Mind that we won’t delve too deeply into Apache Kafka itself, since this subject is too vast for one post. Instead, we’ll present a classic and practical example used by companies that migrated to microservices.
Here’s an example of how you can use data streams
Let’s assume you have a service or an app based on microservices. They’re represented by the white blocks in the picture below. So an analyst comes in and asks you for data from one of the microservices, and now you have to hand it to him somehow. The easy way would be to take a snapshot and forward it to the guy. Here it is, enjoy, all the best!
But it’s never that easy. He also needs real-time data. In most cases, this won’t be too big of a problem. If you implemented event-sourcing, meaning that your microservices emit events, you can just gather them all and save in a repository.
But whelp, that annoying guy wants the data from the red block, a microservice so old that no one touched it in ages. It does work, but we really don’t want to interfere with it, because for the one to do so it would probably open a Pandora’s box.
Let’s take a look then, and carefully, at what we are dealing with. We have a service that uses a MySQL database and we really don’t want to touch either.
So, we want to extract the data, but without really changing anything in the database. What would help is a data stream to perform real-time analysis on. But what does that mean? Precisely that we want to receive and stream data about the current state of the database, but also about all the changes it undergoes. If any record is updated, deleted, or edited, we want to get a notification. We want to stream this data to the repository – in our case, to the AWS S3 repository.
What’s S3? It’s a simple storage service repository from Amazon. However, for analysts, S3 is a great storage because it’s possible to perform SQL queries directly on files stored in S3 with AWS Athena and use the data as input for Amazon EMR engines.
First, we have to pick a broker – a medium which we’ll use for data transfers. We chose Kafka due to its scalability and incredible performance, up to millions of events per second. It also supports clusters, it’s highly accessible and fault-tolerant. Kafka also features a KSQL module that allows placing queries for any time frame in the data stream.
Extracting data with Change Data Capture (CDC)
There are many ways to get the data you need, but log-based CDC is what interests us the most.
This method uses a transaction log that chronicles every event in the database in a form similar to one’s used in brokers, which is ideal for our case. This allows us to resend the whole database through Kafka fast, leaving the database intact.

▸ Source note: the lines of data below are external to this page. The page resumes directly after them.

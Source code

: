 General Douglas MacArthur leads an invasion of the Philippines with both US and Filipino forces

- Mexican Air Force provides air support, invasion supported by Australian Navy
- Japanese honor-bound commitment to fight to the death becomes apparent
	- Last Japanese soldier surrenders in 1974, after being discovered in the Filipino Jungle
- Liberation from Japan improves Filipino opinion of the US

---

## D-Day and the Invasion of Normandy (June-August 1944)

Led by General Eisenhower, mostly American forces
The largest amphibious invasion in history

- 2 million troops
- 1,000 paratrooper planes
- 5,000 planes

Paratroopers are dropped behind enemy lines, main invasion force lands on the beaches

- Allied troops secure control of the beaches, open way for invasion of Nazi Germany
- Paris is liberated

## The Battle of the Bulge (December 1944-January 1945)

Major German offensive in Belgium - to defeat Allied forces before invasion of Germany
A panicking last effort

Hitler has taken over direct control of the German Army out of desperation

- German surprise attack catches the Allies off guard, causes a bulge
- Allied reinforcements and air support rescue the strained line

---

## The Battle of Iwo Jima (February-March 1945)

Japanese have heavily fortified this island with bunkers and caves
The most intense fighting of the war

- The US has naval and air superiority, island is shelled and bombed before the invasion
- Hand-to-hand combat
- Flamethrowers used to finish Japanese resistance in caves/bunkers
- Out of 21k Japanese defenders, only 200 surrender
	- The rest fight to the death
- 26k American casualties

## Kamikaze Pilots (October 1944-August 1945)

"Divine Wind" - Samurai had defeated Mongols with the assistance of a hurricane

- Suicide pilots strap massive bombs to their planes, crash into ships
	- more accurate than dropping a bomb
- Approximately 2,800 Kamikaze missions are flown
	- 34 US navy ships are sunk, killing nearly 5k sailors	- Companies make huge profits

We don’t really 'touch’ the database at all! This is what we meant at the beginning, so we will use this method.
To use log-based CDC we need Debezium, an open-source tool that allows us to track the changes in the database. Debezium supports MongoDB, MySQL, PostgreSQL, SQL Server, Oracle (Incubating), Db2 (Incubating), and Cassandra (Incubating). To make sure everything actually works, check if BINLOG is active in your database because sometimes it’s disabled by default. You will have to also create a user with access to the log.
Another cool thing about Debezium is the fact it can be used with an existing database, which pretty much means taking its snapshot and generating events based on the current contents.
How to connect all of the above with Kafka Connect?
Wait, Kafka Connect? Nobody said anything about Kafka Connect! What is it anyway?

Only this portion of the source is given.